Action item => Of all the lines in the records below, copy only those that contain the string "Thread".

Recorded data
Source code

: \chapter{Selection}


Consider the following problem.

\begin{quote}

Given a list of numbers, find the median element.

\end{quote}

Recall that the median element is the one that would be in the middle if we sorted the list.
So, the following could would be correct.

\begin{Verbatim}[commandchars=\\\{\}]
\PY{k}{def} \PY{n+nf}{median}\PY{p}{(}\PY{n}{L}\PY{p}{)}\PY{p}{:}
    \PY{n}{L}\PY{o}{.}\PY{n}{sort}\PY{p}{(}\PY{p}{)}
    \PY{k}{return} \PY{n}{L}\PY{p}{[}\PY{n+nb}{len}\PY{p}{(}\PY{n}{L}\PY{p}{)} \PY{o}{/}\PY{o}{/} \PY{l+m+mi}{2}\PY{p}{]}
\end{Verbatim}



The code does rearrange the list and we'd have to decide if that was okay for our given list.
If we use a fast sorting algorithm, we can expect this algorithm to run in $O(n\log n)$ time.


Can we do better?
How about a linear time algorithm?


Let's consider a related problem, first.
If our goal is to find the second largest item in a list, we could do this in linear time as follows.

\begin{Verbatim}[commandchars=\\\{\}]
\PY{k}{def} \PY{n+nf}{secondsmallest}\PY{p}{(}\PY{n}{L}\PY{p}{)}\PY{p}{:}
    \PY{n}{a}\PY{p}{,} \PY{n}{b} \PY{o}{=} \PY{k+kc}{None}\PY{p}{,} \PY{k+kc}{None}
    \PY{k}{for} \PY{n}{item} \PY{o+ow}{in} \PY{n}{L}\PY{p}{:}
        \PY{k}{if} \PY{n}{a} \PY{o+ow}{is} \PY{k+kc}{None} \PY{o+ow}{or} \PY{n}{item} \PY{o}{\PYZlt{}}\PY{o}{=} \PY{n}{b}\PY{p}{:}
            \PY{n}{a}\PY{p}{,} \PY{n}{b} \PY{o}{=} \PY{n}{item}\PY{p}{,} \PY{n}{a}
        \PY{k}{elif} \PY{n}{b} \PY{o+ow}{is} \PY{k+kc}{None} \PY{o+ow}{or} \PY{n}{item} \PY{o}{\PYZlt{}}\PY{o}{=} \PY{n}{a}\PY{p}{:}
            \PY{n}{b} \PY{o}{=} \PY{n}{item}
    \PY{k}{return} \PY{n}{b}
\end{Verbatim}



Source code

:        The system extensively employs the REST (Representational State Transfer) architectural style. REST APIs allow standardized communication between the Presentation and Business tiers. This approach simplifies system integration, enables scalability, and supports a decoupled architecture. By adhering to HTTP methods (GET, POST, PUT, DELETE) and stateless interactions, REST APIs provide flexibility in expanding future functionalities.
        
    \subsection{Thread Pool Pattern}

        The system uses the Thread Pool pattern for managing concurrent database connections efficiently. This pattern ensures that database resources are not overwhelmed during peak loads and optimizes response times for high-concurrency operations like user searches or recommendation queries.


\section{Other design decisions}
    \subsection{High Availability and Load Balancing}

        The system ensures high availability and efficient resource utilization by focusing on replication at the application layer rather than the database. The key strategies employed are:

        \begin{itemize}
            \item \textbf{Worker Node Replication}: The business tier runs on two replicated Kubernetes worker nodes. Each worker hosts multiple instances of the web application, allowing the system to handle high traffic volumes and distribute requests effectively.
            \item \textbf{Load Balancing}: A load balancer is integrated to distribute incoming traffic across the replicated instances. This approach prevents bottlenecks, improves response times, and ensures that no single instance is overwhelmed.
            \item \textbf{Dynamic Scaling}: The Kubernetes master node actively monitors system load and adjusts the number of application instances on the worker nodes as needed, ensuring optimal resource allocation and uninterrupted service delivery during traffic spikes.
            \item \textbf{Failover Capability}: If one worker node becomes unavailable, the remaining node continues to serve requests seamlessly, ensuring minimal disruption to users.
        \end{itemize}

* * *

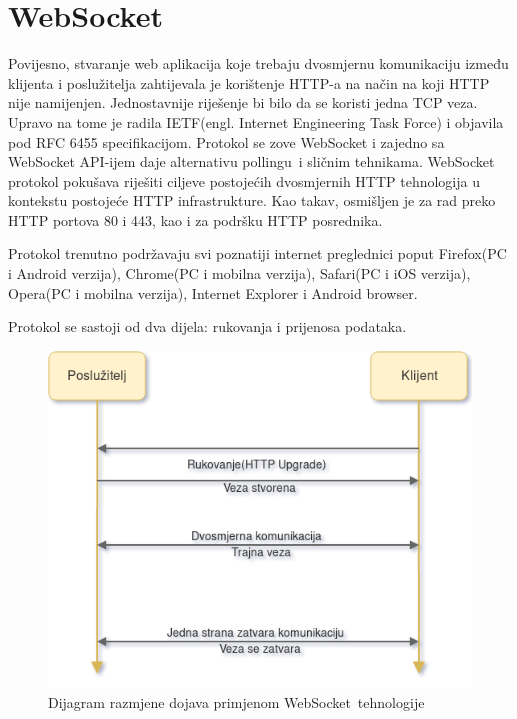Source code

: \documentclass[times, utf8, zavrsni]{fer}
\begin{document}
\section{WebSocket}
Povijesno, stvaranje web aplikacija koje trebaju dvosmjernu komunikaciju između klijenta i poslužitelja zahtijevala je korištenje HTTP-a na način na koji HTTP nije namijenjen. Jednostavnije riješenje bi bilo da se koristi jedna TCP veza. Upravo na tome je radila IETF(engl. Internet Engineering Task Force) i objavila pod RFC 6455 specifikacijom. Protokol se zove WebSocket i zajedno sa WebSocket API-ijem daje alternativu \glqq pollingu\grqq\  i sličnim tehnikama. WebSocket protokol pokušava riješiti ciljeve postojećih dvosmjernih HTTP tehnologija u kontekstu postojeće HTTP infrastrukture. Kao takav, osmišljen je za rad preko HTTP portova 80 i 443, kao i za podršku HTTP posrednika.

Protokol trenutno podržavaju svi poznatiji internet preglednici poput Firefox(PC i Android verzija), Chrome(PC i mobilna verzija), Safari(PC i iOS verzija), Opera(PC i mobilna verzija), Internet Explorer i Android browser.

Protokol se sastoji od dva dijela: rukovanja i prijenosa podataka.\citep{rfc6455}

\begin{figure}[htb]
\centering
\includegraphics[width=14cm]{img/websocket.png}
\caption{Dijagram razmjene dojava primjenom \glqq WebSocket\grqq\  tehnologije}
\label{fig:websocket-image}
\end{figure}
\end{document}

Written response =>
    \subsection{Thread Pool Pattern}
        The system uses the Thread Pool pattern for managing concurrent database connections efficiently. This pattern ensures that database resources are not overwhelmed during peak loads and optimizes response times for high-concurrency operations like user searches or recommendation queries.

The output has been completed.